• _What is being asked_
Please transcribe the listing that follows exactly; images are to be excluded.

• _Records to process_
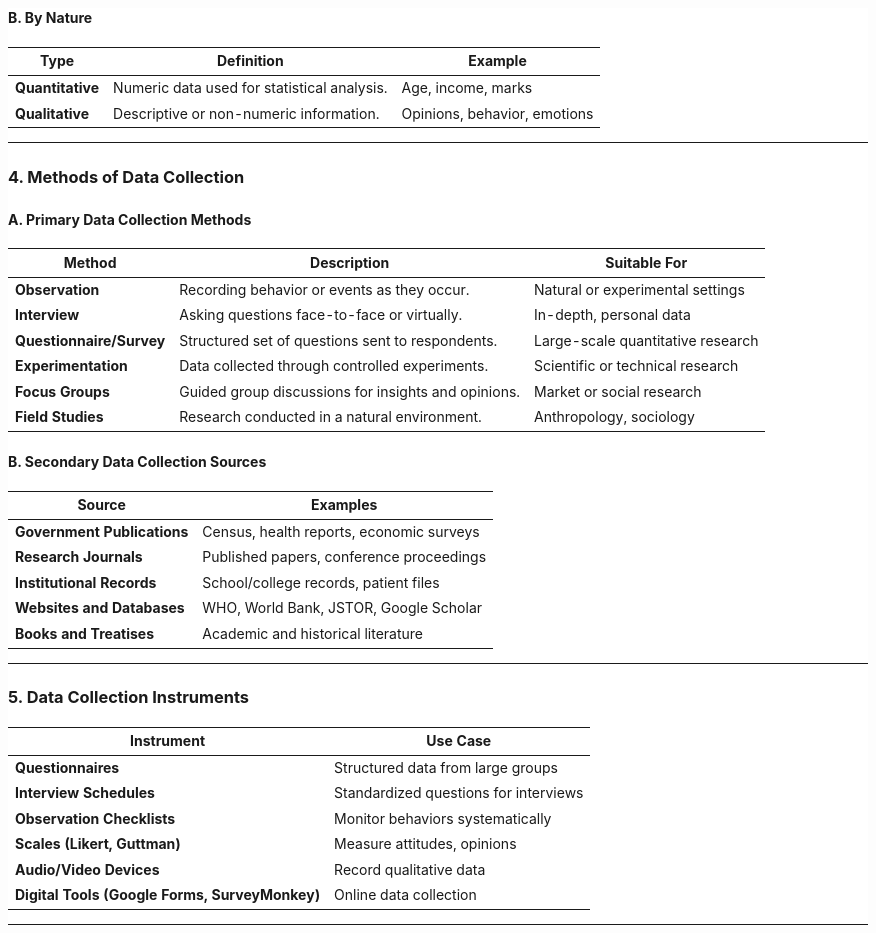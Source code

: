 #### B. **By Nature**

| **Type**         | **Definition**                              | **Example**                  |
| ---------------- | ------------------------------------------- | ---------------------------- |
| **Quantitative** | Numeric data used for statistical analysis. | Age, income, marks           |
| **Qualitative**  | Descriptive or non-numeric information.     | Opinions, behavior, emotions |

---

### **4. Methods of Data Collection**

#### A. **Primary Data Collection Methods**

| **Method**               | **Description**                                     | **Suitable For**                  |
| ------------------------ | --------------------------------------------------- | --------------------------------- |
| **Observation**          | Recording behavior or events as they occur.         | Natural or experimental settings  |
| **Interview**            | Asking questions face-to-face or virtually.         | In-depth, personal data           |
| **Questionnaire/Survey** | Structured set of questions sent to respondents.    | Large-scale quantitative research |
| **Experimentation**      | Data collected through controlled experiments.      | Scientific or technical research  |
| **Focus Groups**         | Guided group discussions for insights and opinions. | Market or social research         |
| **Field Studies**        | Research conducted in a natural environment.        | Anthropology, sociology           |

#### B. **Secondary Data Collection Sources**

| **Source**                  | **Examples**                             |
| --------------------------- | ---------------------------------------- |
| **Government Publications** | Census, health reports, economic surveys |
| **Research Journals**       | Published papers, conference proceedings |
| **Institutional Records**   | School/college records, patient files    |
| **Websites and Databases**  | WHO, World Bank, JSTOR, Google Scholar   |
| **Books and Treatises**     | Academic and historical literature       |

---

### **5. Data Collection Instruments**

| **Instrument**                                 | **Use Case**                          |
| ---------------------------------------------- | ------------------------------------- |
| **Questionnaires**                             | Structured data from large groups     |
| **Interview Schedules**                        | Standardized questions for interviews |
| **Observation Checklists**                     | Monitor behaviors systematically      |
| **Scales (Likert, Guttman)**                   | Measure attitudes, opinions           |
| **Audio/Video Devices**                        | Record qualitative data               |
| **Digital Tools (Google Forms, SurveyMonkey)** | Online data collection                |

---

• _Response to the exercise_
Source code

: #### B. **By Nature**

| **Type**         | **Definition**                              | **Example**                  |
| ---------------- | ------------------------------------------- | ---------------------------- |
| **Quantitative** | Numeric data used for statistical analysis. | Age, income, marks           |
| **Qualitative**  | Descriptive or non-numeric information.     | Opinions, behavior, emotions |

---

### **4. Methods of Data Collection**

#### A. **Primary Data Collection Methods**

| **Method**               | **Description**                                     | **Suitable For**                  |
| ------------------------ | --------------------------------------------------- | --------------------------------- |
| **Observation**          | Recording behavior or events as they occur.         | Natural or experimental settings  |
| **Interview**            | Asking questions face-to-face or virtually.         | In-depth, personal data           |
| **Questionnaire/Survey** | Structured set of questions sent to respondents.    | Large-scale quantitative research |
| **Experimentation**      | Data collected through controlled experiments.      | Scientific or technical research  |
| **Focus Groups**         | Guided group discussions for insights and opinions. | Market or social research         |
| **Field Studies**        | Research conducted in a natural environment.        | Anthropology, sociology           |

#### B. **Secondary Data Collection Sources**

| **Source**                  | **Examples**                             |
| --------------------------- | ---------------------------------------- |
| **Government Publications** | Census, health reports, economic surveys |
| **Research Journals**       | Published papers, conference proceedings |
| **Institutional Records**   | School/college records, patient files    |
| **Websites and Databases**  | WHO, World Bank, JSTOR, Google Scholar   |
| **Books and Treatises**     | Academic and historical literature       |

---

### **5. Data Collection Instruments**

| **Instrument**                                 | **Use Case**                          |
| ---------------------------------------------- | ------------------------------------- |
| **Questionnaires**                             | Structured data from large groups     |
| **Interview Schedules**                        | Standardized questions for interviews |
| **Observation Checklists**                     | Monitor behaviors systematically      |
| **Scales (Likert, Guttman)**                   | Measure attitudes, opinions           |
| **Audio/Video Devices**                        | Record qualitative data               |
| **Digital Tools (Google Forms, SurveyMonkey)** | Online data collection                |

---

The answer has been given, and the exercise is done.